Task -> The expected output is each line in the data below that includes the string "before".

Saved entries:
=== Begin Enclosure ===

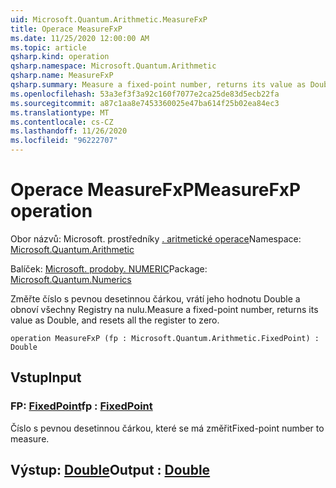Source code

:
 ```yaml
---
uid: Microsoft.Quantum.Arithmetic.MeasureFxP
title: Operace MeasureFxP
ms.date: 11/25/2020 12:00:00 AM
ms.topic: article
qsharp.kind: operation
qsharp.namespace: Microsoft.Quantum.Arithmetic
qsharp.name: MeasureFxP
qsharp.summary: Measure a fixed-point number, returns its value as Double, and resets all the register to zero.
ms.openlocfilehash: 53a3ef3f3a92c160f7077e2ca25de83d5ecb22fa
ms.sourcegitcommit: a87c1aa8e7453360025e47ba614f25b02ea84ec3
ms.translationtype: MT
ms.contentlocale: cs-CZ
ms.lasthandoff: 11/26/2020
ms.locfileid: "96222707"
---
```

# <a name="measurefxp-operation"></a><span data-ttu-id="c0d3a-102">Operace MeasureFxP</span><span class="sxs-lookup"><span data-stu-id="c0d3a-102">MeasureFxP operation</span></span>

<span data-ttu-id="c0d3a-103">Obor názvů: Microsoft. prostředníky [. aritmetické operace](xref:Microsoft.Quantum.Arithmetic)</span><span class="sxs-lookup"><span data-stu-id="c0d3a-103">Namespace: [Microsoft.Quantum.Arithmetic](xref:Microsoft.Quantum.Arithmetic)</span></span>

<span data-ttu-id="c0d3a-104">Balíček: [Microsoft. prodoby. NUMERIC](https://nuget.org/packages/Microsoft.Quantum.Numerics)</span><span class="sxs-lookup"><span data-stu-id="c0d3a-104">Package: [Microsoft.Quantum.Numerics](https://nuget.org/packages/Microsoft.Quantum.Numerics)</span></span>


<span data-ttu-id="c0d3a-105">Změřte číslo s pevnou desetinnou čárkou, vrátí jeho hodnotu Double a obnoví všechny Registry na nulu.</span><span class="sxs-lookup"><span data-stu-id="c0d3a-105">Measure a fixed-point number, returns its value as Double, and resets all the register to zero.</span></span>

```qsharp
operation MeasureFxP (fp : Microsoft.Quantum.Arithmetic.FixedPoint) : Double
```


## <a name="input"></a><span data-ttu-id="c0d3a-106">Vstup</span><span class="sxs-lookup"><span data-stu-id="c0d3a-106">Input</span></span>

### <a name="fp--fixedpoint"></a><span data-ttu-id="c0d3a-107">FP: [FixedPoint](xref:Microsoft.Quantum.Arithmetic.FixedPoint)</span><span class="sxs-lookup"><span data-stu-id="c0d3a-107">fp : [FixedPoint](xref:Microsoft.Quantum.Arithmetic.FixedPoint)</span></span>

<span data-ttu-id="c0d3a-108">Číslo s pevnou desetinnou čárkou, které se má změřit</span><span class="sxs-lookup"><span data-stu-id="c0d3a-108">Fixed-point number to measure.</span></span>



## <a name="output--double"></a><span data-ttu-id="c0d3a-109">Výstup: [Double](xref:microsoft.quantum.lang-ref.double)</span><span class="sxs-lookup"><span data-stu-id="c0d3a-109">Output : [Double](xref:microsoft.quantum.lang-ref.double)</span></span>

=== End Enclosure ===
=== Begin Enclosure ===

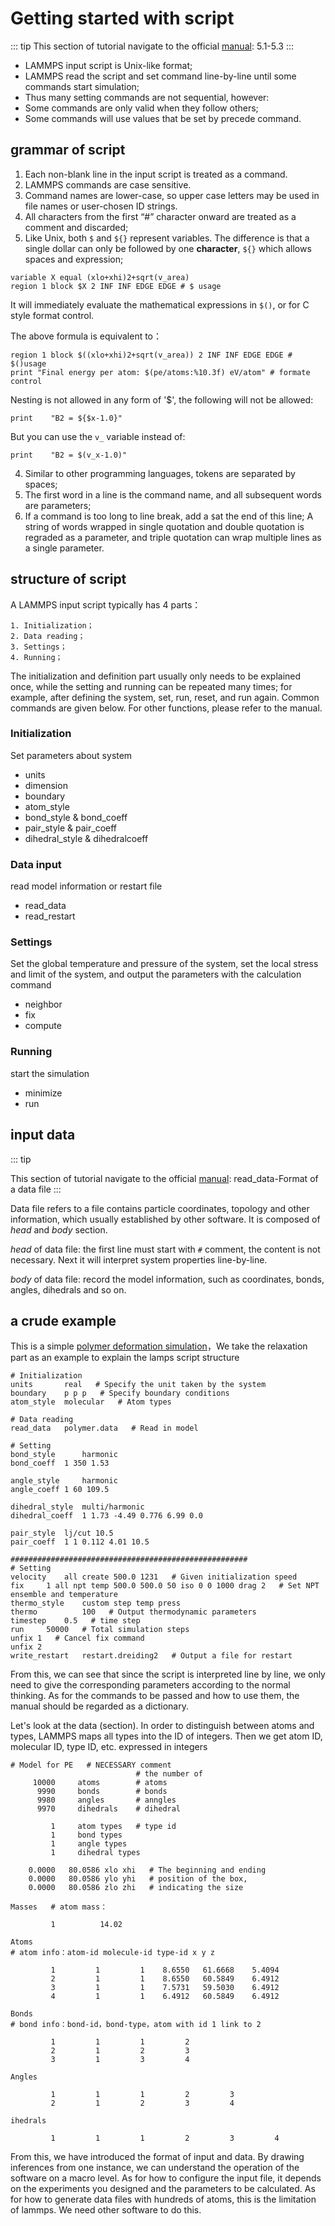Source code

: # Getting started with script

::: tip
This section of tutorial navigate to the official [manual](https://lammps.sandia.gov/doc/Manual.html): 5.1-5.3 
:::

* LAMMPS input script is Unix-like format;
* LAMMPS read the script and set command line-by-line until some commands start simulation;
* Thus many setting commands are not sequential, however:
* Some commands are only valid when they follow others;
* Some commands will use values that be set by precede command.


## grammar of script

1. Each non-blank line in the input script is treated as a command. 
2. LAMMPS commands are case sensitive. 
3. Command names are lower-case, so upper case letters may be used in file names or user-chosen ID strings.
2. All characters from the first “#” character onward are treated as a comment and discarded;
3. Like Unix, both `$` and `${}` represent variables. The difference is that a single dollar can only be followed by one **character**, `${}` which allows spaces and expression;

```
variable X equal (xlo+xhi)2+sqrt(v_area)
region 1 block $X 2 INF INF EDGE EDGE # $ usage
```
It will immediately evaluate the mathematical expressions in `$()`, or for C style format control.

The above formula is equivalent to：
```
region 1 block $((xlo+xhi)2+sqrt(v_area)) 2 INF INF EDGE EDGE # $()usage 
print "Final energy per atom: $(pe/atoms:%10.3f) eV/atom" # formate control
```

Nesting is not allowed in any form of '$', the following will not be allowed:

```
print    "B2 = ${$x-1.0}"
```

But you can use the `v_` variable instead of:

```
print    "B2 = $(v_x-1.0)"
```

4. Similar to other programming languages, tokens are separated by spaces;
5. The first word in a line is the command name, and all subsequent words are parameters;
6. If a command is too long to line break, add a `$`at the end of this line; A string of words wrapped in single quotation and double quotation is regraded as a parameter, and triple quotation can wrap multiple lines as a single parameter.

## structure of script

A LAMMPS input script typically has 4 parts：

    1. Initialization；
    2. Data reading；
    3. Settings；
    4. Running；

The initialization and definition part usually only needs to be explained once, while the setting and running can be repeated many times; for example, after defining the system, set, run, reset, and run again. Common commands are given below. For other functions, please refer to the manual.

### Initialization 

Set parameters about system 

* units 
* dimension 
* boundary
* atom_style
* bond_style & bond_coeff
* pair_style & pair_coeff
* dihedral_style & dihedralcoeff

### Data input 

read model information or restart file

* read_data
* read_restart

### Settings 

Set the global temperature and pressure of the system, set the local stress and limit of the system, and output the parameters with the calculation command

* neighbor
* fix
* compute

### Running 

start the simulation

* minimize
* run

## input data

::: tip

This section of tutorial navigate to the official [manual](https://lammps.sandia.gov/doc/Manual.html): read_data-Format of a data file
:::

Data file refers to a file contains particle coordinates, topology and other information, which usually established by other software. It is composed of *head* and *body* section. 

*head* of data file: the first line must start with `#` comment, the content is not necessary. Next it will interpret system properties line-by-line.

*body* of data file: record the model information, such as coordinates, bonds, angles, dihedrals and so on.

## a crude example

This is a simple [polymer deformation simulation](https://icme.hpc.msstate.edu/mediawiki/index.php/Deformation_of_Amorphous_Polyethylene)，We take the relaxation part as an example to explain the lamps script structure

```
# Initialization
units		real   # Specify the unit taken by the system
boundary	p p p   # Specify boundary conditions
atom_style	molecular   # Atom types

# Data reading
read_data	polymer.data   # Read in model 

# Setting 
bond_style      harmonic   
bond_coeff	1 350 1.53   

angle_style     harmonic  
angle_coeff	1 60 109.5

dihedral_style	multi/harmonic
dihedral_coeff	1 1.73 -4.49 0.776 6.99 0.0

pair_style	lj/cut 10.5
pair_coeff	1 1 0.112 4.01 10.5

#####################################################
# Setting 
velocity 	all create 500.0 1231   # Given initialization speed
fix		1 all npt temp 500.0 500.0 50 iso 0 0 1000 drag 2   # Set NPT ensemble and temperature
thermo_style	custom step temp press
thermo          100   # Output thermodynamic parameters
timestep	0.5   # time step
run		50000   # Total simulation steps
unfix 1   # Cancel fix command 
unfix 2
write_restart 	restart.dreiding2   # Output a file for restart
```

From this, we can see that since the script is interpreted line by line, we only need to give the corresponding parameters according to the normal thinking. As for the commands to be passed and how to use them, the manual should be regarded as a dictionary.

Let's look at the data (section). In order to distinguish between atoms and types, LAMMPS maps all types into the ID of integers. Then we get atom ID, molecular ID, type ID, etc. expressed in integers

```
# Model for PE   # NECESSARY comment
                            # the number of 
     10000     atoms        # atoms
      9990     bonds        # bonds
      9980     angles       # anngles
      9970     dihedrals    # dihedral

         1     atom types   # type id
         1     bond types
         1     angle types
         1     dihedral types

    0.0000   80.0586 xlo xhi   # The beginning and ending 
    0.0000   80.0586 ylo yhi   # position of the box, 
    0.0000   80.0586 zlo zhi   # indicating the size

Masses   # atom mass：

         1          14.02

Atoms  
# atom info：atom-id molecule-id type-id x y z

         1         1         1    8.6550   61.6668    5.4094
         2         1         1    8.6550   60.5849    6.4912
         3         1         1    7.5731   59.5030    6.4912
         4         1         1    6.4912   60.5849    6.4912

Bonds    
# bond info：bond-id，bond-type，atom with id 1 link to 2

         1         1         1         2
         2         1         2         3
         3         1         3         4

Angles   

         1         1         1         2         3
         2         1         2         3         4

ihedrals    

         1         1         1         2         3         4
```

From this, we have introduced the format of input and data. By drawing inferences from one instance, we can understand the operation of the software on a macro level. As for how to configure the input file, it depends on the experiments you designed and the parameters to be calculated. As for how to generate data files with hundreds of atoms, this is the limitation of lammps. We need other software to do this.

=== End Enclosure ===
=== Begin Enclosure ===

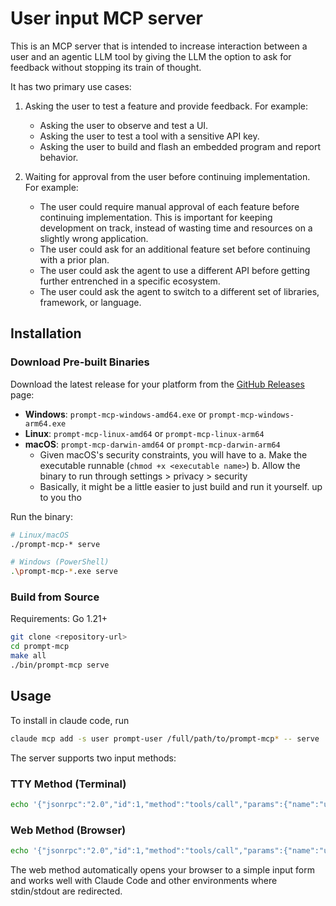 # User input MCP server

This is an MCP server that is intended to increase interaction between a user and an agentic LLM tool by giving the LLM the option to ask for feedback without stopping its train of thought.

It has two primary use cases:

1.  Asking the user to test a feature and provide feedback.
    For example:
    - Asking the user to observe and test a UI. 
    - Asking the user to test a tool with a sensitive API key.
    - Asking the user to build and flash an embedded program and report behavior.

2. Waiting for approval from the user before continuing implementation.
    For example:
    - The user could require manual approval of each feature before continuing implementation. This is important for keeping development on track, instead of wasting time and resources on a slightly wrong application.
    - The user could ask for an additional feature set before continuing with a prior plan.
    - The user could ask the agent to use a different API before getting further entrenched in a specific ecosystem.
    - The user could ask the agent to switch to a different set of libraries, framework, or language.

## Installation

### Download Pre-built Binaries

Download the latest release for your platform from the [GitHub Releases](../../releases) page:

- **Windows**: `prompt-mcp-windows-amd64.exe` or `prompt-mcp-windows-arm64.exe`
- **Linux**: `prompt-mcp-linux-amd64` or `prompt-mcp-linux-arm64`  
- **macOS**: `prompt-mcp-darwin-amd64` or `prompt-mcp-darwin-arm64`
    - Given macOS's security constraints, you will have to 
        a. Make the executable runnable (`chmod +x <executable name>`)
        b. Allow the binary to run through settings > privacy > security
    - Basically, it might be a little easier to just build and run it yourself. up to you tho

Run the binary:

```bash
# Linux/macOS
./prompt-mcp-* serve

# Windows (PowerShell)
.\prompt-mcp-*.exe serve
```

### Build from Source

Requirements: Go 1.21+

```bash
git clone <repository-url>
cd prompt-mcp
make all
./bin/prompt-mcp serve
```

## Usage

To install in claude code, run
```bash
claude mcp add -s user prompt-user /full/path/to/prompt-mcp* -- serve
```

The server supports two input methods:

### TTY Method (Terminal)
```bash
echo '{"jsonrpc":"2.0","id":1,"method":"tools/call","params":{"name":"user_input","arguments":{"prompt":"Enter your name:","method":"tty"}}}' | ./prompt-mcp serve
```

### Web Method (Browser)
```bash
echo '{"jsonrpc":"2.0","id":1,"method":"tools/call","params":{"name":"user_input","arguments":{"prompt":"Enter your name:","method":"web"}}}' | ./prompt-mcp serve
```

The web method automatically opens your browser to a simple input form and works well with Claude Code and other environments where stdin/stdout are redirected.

=== End Enclosure ===

Answer to the exercise ->
2. Waiting for approval from the user before continuing implementation.
    - The user could require manual approval of each feature before continuing implementation. This is important for keeping development on track, instead of wasting time and resources on a slightly wrong application.
    - The user could ask for an additional feature set before continuing with a prior plan.
    - The user could ask the agent to use a different API before getting further entrenched in a specific ecosystem.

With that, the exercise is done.